In a recent post at National Review, Stanley Kurtz examined the progressive “divestment” movement at Vassar.

Unfortunately, this is happening on many college campuses.

What’s the Matter With Vassar?

A sad and at times bizarre story out of Vassar shows how profoundly troubled America’s colleges now are. The campus fossil-fuel divestment campaign that’s swept across the nation over the past few months has intensified the atmosphere of leftist indoctrination now typical of many schools, turning classic notions of education as the free exchange of ideas into a distant memory. In the blink of an eye, fossil fuel producers have been turned into the equivalent of apartheid enforcers, while the Occupy movement has risen from the dead to become a free-ranging campus mob.

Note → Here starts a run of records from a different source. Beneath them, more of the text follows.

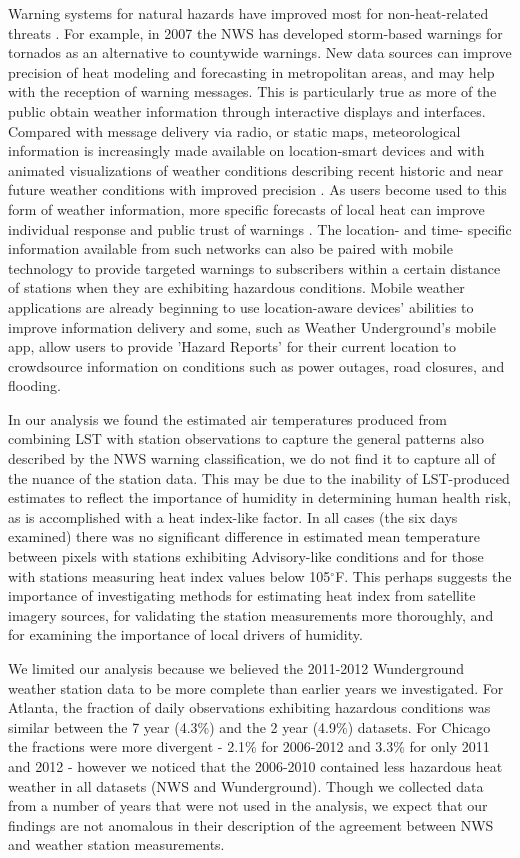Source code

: \documentclass{ametsoc}
\begin{document}
Warning systems for natural hazards have improved most for non-heat-related threats \citep{sorensen}. For example, in 2007 the NWS has developed storm-based warnings for tornados as an alternative to countywide warnings. New data sources can improve precision of heat modeling and forecasting in metropolitan areas, and may help with the reception of warning messages. This is particularly true as more of the public obtain weather information through interactive displays and interfaces. Compared with message delivery via radio, or static maps, meteorological information is increasingly made available on location-smart devices and with animated visualizations of weather conditions describing recent historic and near future weather conditions with improved precision \citep{cellphones, casteel}. As users become used to this form of weather information, more specific forecasts of local heat can improve individual response and public trust of warnings \citep{savelli}. The location- and time- specific information available from such networks can also be paired with mobile technology to provide targeted warnings to subscribers within a certain distance of stations when they are exhibiting hazardous conditions. Mobile weather applications are already beginning to use location-aware devices' abilities to improve information delivery and some, such as Weather Underground's mobile app, allow users to provide 'Hazard Reports' for their current location to crowdsource information on conditions such as power outages, road closures, and flooding. 

In our analysis we found the estimated air temperatures produced from combining LST with station observations to capture the general patterns also described by the NWS warning classification, we do not find it to capture all of the nuance of the station data. This may be due to the inability of LST-produced estimates to reflect the importance of humidity in determining human health risk, as is accomplished with a heat index-like factor. In all cases (the six days examined) there was no significant difference in estimated mean temperature between pixels with stations exhibiting Advisory-like conditions and for those with stations measuring heat index values below 105$^\circ$F. This perhaps suggests the importance of investigating methods for estimating heat index from satellite imagery sources, for validating the station measurements more thoroughly, and for examining the importance of local drivers of humidity.

We limited our analysis because we believed the 2011-2012 Wunderground weather station data to be more complete than earlier years we investigated. For Atlanta, the fraction of daily observations exhibiting hazardous conditions was similar between the 7 year (4.3\%) and the 2 year (4.9\%)  datasets. For Chicago the fractions were more divergent - 2.1\% for 2006-2012 and 3.3\% for only 2011 and 2012 - however we noticed that the 2006-2010 contained less hazardous heat weather in all datasets (NWS and Wunderground). Though we collected data from a number of years that were not used in the analysis, we expect that our findings are not anomalous in their description of the agreement between NWS and weather station measurements.
\end{document}
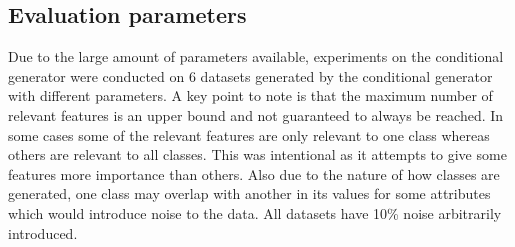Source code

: \subsection{Evaluation parameters}
Due to the large amount of parameters available, experiments on the conditional generator were conducted on 6 datasets generated by the conditional generator with different parameters. A key point to note is that the maximum number of relevant features is an upper bound and not guaranteed to always be reached. In some cases some of the relevant features are only relevant to one class whereas others are relevant to all classes. This was intentional as it attempts to give some features more importance than others. Also due to the nature of how classes are generated, one class may overlap with another in its values for some attributes which would introduce noise to the data. All datasets have 10\% noise arbitrarily introduced.

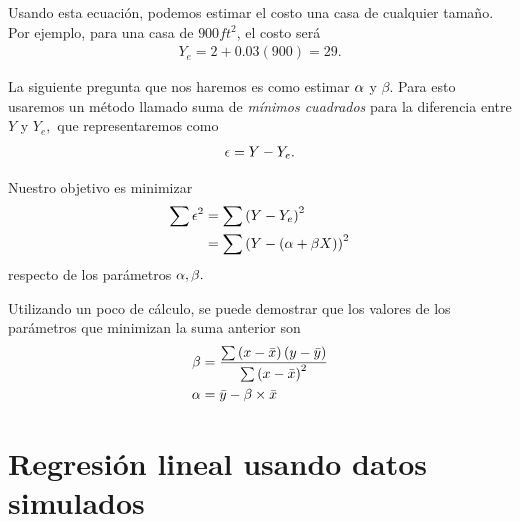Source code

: Usando esta ecuación, podemos estimar el costo una casa de cualquier tamaño.  Por ejemplo, para una casa de $900 ft^{2}$, el costo será
\begin{align}
 Y_{e}= 2 + 0.03(900)= 29 .
\end{align}


La siguiente pregunta que nos haremos es como estimar $\alpha$ y $\beta.$  Para esto usaremos un método llamado suma de  \emph{mínimos cuadrados} para la diferencia entre $Y$ y $Y_{e},$ que representaremos como
\begin{align}
 \epsilon = Y-Y_{e}.
\end{align}

 

Nuestro objetivo es minimizar
 \begin{align}
  \sum \epsilon^{2} & = \sum \left( Y-Y_{e} \right)^{2}\\
  &= \sum \left( Y - \left( \alpha+\beta X \right) \right)^{2}
 \end{align}
respecto de los parámetros $\alpha, \beta.$


Utilizando un poco de cálculo, se puede demostrar que los valores de los parámetros que minimizan la suma anterior son
\begin{align}
\label{beta}
\beta &= \dfrac{\sum \left( x-\bar{x} \right)\left( y-\bar{y} \right)}{\sum\left( x-\bar{x} \right)^{2}}\\
\label{alfa}
\alpha &= \bar{y}-\beta\times \bar{x}
\end{align}

% 
% 
\section{Regresión lineal usando datos simulados}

Our harrowing tale of political correctness run amuck will show Vassar’s fossil-fuel divestment campaign stoking a climate of fear that touches not only conservative students, but even moderates, who dare not draw the ire of this new campus crusade.

Yet a climate of political intimidation was present at Vassar well before the advent of the divestment movement, and it’s worth attending to that background before turning to today’s divestment debate.

Consider a September 2012 opinion piece by sophomore Luka Ladan in Vassar’s student paper, The Miscellany News. Ladan tells of election-year political science classes that regularly devolve into snickering sessions aimed at Mitt Romney, Paul Ryan and other Republican candidates. Professors take the lead, teaming up with liberal students to mock Republicans and anyone else who leans right. The Vassar students I’ve contacted (some afraid to speak for attribution) largely confirm this picture. Sophomore computer science major Jarret Holtz, told me, “I don’t feel that [conservative students at Vassar] are able to freely express their views at all.”